For SoftBank, however, the focus is on the fact that “the risk of not investing"In the new wave of artificial intelligence, the risk may be greater than the risk of doing so. Voices like Dan Baker (Morningstar) emphasize that the divestment "doesn't change SoftBank's thesis" and that the money It is being relocated to other growth drivers linked to AI.
What will it do with the cash: OpenAI, Ampere, and the Stargate project
Much of the released capital is earmarked for OpenAI, where SoftBank has committed up to 40.000 million in different phases, with €22.500 billion earmarked for the end of December. The plan also includes the project of mega data centers Stargate, key infrastructure to train and deploy large-scale models.
Meanwhile, SoftBank is moving forward with the purchase of Ampere Computing for around 6.500 milliona strategic asset in chip design. The roadmap is completed with the “monetization” of other positions—for example, the partial sale of T-Mobile for approximately $9.170 billion—and with debt issuances and bridge loans for optimize financing.
Background and sales schedule
This isn't the first time SoftBank has left Nvidia. It did so in 2019 and returned in 2020. before the big spike associated with ChatGPT and the boom in demand for AI accelerators. By the end of March, its stake in Nvidia was around $3.000 billion, benefiting from the subsequent surge.
The current divestment coincides with a growing debate about whether the spending by big tech companies—which could reach record levels in the coming years—will yield commensurate returns. In this context, SoftBank's capital allocation It focuses on its own models, software and infrastructure, rather than exposure to third-party hardware.
Implications for investors in Spain and Europe
For the European investor, Investing in new technologies in Europe It leaves several clues: the flow of capital towards AI does not stop, but it becomes more selective in the value chainFunds and managers with positions in semiconductors, cloud, and AI software may see tactical rotations, without that implying a structural bearish turn.
In Spain, vehicles with exposure to US technology companies—directly or via global indices—could experience some short-term volatility, while the narrative of “investment in models and platforms” versus “picks and shovels” is consolidating. The European presence in chip design (via Arm, based in the UK, although listed in the US) and in infrastructure providers adds another vector of interest for the region.
Results, Vision Fund and stock split
Financially, SoftBank has seen a strong boost in its accounts. The Vision Fund recorded investment gains of nearly $19.000 billion in the quarter, supported by the revaluation of AI-related assets, including OpenAI.
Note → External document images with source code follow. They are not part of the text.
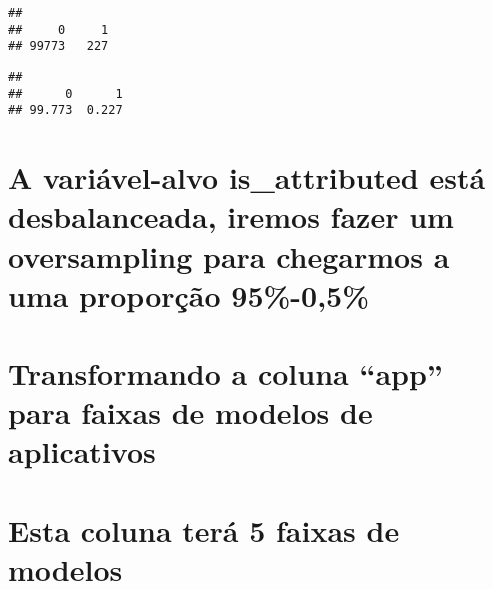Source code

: \documentclass[
]{article}
\newenvironment{Shaded}{\begin{snugshade}}{\end{snugshade}}
\newcommand{\DecValTok}[1]{\textcolor[rgb]{0.00,0.00,0.81}{#1}}
\newcommand{\FunctionTok}[1]{\textcolor[rgb]{0.00,0.00,0.00}{#1}}
\newcommand{\NormalTok}[1]{#1}
\newcommand{\OtherTok}[1]{\textcolor[rgb]{0.56,0.35,0.01}{#1}}
\newcommand{\SpecialCharTok}[1]{\textcolor[rgb]{0.00,0.00,0.00}{#1}}
\begin{document}
\begin{verbatim}
## 
##     0     1 
## 99773   227
\end{verbatim}

\begin{Shaded}
\end{Shaded}

\begin{verbatim}
## 
##      0      1 
## 99.773  0.227
\end{verbatim}

\hypertarget{a-variuxe1vel-alvo-is_attributed-estuxe1-desbalanceada-iremos-fazer-um-oversampling-para-chegarmos-a-uma-proporuxe7uxe3o-95-05}{%
\section{A variável-alvo is\_attributed está desbalanceada, iremos fazer
um oversampling para chegarmos a uma proporção
95\%-0,5\%}\label{a-variuxe1vel-alvo-is_attributed-estuxe1-desbalanceada-iremos-fazer-um-oversampling-para-chegarmos-a-uma-proporuxe7uxe3o-95-05}}

\hypertarget{transformando-a-coluna-app-para-faixas-de-modelos-de-aplicativos}{%
\section{Transformando a coluna ``app'' para faixas de modelos de
aplicativos}\label{transformando-a-coluna-app-para-faixas-de-modelos-de-aplicativos}}

\hypertarget{esta-coluna-teruxe1-5-faixas-de-modelos}{%
\section{Esta coluna terá 5 faixas de
modelos}\label{esta-coluna-teruxe1-5-faixas-de-modelos}}
\end{document}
The group has more than doubled its profit in the recent period and places the result for the first fiscal half at around 16.600 millionIn addition, it announced a stock split (4 for 1) to make the stock more accessible and broaden its investor base, a move that is usually improve liquidity of the value in the local market.
SoftBank's portfolio includes names like OpenAI, Ampere, ByteDance, and Perplexity AI, signaling a thesis that it attempts to capture value across the entire AI chain, from the modeling and software layer to key pieces of chip design and high-performance computing.
With Nvidia's exit, softBank strengthens its liquidity position to execute its AI agenda: Secured financing, rotated assets, and clear prioritiesTime will tell if the emphasis on models and platforms outweighs the return on investment for exposure to market-leading hardware, but for now, Son and his team's roadmap points to focus, scale, and speed of execution.